Gryss blew out his cheeks. He felt useless, and it was not a feeling he cared for. Things were happening that were far beyond anything he had ever experienced. Not even in any of Yonas’s tales had he heard of anything so strange. He glanced covertly at Farnor. Something in the courtyard from somewhere else? What was the lad talking about? He would have liked to have laughed understandingly and dismissed him as being over-imaginative, or shocked, or deranged even, but the sound and the furious power of the wind that had seized him and pinned him helpless against the castle gate were still with him and all too real. He had no doubts about the threat that he had experienced.
And there was something else too, something he did not want to think about.
Then, as if by their very intensity his wishes could make themselves come to pass, he found his mind filling with an almost desperate longing for everything to be as it was before Nilsson and his troop had arrived. That was a world which he understood completely. Nothing could happen there which he could not turn his mind to and solve eventually. But now…

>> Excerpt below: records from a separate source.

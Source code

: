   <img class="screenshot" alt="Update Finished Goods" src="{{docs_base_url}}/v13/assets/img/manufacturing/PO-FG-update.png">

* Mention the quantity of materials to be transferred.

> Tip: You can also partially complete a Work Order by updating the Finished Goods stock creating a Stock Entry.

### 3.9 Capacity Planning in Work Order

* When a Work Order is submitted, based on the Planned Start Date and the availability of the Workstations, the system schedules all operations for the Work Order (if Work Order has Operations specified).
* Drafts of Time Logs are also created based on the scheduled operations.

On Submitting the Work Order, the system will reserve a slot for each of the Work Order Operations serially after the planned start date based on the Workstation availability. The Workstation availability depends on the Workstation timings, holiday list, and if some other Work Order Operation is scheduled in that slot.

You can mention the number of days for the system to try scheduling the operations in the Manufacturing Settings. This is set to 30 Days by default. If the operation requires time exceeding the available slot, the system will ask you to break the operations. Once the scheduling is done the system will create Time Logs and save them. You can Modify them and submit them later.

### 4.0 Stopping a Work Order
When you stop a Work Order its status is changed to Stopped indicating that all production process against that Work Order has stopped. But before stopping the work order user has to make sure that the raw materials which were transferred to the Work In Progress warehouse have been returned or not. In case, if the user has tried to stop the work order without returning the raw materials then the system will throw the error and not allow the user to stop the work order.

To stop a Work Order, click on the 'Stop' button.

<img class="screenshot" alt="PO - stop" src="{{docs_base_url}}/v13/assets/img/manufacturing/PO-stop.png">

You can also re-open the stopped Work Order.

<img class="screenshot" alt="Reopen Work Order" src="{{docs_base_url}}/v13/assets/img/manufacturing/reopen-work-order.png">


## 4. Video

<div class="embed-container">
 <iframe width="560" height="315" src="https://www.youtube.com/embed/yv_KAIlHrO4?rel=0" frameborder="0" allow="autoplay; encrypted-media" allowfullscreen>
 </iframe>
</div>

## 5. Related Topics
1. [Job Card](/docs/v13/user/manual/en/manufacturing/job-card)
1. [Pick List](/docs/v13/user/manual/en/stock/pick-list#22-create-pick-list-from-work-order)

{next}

He began to feel utterly wretched, and it was only with a great effort that he kept any sign of this inner turmoil from his face. Sternly he reminded himself that, whatever was happening, the young man next to him had been injured in saving his life and that, despite his youth and through no fault of his own, he found himself near to the centre of this mystery. However impotent he, the village elder, felt, Farnor felt no less and needed all the support that could be given.
But what support could he offer? There wasn’t even anyone he could turn to for advice.
You’ve sat helpless by enough death beds in your time, just be here for him, came a grim reply from within as he felt the waves of despair about to break over him again. It mightn’t be much but it’s all you’ve got.
‘What are we going to tell my father?’
Farnor’s reversion to his original concerns brought Gryss sharply out of his inner debate.